**Task inputs**
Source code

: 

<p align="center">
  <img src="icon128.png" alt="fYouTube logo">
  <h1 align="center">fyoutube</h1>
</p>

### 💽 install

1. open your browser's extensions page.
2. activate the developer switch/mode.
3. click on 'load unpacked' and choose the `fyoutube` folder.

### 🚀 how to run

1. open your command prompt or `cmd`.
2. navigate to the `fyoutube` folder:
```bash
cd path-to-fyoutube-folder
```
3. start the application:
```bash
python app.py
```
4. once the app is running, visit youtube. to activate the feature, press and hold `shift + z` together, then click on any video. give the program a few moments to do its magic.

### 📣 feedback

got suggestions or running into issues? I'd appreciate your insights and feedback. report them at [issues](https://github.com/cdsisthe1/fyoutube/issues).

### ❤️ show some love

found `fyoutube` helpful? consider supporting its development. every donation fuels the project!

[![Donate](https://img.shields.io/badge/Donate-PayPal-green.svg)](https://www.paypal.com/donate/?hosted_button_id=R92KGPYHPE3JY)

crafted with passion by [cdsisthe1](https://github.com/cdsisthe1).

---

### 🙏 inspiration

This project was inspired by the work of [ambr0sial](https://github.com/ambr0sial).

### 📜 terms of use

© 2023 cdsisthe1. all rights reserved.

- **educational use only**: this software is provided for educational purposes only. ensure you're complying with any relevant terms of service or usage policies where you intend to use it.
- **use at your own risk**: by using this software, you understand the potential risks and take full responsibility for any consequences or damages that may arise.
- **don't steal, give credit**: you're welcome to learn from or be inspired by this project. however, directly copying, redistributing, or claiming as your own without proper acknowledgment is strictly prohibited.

**Task directions**
Show every line from the entries above in which "feedback" appears.

**Solved problem**
### 📣 feedback
got suggestions or running into issues? I'd appreciate your insights and feedback. report them at [issues](https://github.com/cdsisthe1/fyoutube/issues).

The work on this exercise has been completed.